Error type and HTTP mapping

CrossLedgerError surfaces through the API crate as a dedicated variant:

pub enum ApiError {
    // ...
    /// Cross-ledger governance resolution failed. The wrapped
    /// variant carries the specific failure (missing ledger, graph
    /// missing at t, retention pruned, etc.) for audit and
    /// operator diagnostics.
    #[error("Cross-ledger error: {0}")]
    CrossLedger(#[from] CrossLedgerError),
}

It is not collapsed into ApiError::Http { status: 502, .. } — preserving the structured variant is what makes "the model ledger this data ledger depends on is broken" distinguishable from "your data ledger is broken" in logs and audit trails.

HTTP status mapping: 502 Bad Gateway is the default.
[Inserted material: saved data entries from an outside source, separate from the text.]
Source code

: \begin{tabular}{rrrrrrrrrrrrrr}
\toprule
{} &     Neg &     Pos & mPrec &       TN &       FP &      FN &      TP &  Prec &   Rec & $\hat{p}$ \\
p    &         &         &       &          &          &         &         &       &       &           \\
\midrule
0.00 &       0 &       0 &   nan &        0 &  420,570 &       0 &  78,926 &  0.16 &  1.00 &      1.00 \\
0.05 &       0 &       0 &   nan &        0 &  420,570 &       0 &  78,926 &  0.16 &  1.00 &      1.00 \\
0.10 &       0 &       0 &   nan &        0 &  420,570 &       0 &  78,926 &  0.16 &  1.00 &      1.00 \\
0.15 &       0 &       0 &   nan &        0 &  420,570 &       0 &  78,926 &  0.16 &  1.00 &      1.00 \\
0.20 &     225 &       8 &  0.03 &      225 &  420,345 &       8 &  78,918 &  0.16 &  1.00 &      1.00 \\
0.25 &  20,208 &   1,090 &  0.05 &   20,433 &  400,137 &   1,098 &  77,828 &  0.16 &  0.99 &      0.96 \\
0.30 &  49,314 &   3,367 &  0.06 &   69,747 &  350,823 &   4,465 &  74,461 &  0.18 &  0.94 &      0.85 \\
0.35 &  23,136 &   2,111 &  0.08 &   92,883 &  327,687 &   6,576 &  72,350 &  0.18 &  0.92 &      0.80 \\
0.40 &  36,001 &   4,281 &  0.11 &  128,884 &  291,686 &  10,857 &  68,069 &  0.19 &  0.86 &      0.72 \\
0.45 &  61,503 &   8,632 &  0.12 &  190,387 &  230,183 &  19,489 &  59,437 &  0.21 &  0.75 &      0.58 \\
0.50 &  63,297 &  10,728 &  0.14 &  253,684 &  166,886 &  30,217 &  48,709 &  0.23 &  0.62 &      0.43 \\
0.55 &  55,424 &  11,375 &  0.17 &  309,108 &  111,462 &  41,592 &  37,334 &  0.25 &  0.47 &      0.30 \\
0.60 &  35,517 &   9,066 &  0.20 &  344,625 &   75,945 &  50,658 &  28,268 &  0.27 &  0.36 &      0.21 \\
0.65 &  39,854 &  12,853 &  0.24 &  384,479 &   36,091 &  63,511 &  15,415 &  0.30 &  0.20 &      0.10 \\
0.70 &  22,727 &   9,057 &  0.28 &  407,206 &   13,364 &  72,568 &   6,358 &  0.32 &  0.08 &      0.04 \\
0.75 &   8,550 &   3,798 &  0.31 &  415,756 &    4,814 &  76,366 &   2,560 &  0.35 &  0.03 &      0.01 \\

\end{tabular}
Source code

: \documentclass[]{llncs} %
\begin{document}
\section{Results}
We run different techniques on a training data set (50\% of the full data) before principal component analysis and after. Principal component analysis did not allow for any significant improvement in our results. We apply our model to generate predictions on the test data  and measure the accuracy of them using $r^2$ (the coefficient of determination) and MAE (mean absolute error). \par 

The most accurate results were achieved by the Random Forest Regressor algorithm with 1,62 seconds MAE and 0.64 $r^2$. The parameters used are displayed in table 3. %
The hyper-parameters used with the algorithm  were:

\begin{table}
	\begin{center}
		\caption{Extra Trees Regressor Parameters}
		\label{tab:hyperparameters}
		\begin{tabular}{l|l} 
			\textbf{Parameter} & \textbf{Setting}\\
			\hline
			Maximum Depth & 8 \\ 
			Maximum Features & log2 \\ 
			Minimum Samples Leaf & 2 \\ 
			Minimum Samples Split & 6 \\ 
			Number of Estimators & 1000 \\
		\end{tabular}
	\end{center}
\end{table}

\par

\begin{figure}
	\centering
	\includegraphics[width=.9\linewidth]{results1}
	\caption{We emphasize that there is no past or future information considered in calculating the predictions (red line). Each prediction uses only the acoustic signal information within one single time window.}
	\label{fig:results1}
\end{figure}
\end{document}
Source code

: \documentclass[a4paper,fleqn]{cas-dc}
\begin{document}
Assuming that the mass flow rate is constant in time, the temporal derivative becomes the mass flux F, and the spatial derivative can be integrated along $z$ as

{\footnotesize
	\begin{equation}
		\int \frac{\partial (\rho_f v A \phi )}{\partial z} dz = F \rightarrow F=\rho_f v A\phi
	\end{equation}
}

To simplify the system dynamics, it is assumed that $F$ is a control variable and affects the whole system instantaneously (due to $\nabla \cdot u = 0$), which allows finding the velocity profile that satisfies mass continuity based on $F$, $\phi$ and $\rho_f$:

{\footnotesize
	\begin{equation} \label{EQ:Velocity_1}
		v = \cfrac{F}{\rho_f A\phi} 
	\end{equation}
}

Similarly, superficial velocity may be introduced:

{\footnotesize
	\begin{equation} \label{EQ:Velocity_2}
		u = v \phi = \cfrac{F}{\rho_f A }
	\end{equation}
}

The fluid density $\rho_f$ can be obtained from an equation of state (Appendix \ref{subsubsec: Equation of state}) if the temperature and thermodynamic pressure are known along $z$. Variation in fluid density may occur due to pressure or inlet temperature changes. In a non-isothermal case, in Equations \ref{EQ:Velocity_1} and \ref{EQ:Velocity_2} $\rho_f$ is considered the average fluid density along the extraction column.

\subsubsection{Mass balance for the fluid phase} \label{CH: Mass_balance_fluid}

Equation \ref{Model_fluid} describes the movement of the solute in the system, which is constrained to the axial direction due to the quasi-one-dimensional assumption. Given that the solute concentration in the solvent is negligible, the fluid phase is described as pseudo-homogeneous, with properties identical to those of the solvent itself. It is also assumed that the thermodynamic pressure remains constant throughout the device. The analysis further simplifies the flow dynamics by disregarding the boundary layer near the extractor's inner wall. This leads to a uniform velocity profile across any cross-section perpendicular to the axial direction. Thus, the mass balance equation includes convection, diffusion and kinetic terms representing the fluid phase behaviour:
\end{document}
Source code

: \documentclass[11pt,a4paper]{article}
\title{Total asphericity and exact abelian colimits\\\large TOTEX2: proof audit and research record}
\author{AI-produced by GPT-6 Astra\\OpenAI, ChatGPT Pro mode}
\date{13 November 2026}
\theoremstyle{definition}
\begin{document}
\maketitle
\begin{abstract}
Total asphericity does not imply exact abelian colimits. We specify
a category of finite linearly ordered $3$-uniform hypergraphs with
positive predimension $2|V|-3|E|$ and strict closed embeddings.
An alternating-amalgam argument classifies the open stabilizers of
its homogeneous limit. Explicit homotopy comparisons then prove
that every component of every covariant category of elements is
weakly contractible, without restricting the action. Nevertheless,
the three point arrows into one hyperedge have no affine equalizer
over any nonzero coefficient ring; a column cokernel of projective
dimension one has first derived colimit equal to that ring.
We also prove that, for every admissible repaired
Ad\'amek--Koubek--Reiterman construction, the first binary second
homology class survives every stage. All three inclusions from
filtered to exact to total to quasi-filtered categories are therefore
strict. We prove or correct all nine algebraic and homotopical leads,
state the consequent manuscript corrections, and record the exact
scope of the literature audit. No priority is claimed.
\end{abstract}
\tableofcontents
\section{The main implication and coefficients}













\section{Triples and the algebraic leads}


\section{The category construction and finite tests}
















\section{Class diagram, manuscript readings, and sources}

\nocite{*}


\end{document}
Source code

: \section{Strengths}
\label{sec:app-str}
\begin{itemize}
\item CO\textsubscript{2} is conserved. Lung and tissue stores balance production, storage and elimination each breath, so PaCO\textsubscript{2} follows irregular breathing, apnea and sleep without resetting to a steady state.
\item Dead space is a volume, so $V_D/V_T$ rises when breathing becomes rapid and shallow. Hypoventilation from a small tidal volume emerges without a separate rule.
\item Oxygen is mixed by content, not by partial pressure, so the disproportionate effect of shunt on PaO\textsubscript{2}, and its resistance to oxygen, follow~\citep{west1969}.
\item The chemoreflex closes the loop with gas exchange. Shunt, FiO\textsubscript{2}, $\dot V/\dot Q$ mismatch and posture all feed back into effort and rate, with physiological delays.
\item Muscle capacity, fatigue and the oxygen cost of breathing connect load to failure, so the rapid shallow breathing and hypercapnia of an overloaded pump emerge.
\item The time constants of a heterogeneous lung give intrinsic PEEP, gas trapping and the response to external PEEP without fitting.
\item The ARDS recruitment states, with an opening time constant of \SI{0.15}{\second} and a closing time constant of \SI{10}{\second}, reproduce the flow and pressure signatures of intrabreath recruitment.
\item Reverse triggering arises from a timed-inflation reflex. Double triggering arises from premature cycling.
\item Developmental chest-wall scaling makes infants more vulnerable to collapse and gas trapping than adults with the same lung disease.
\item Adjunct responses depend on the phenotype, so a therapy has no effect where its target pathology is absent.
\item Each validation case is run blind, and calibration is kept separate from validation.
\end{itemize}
A model ledger dependency that cannot be resolved or used is conceptually an upstream-dependency failure, not an internal panic. 424 Failed Dependency is semantically closer but less commonly handled by client tooling; 502 is the pragmatic choice. The server layer reads the variant for the response body so callers can branch on the specific failure even when the status is generic.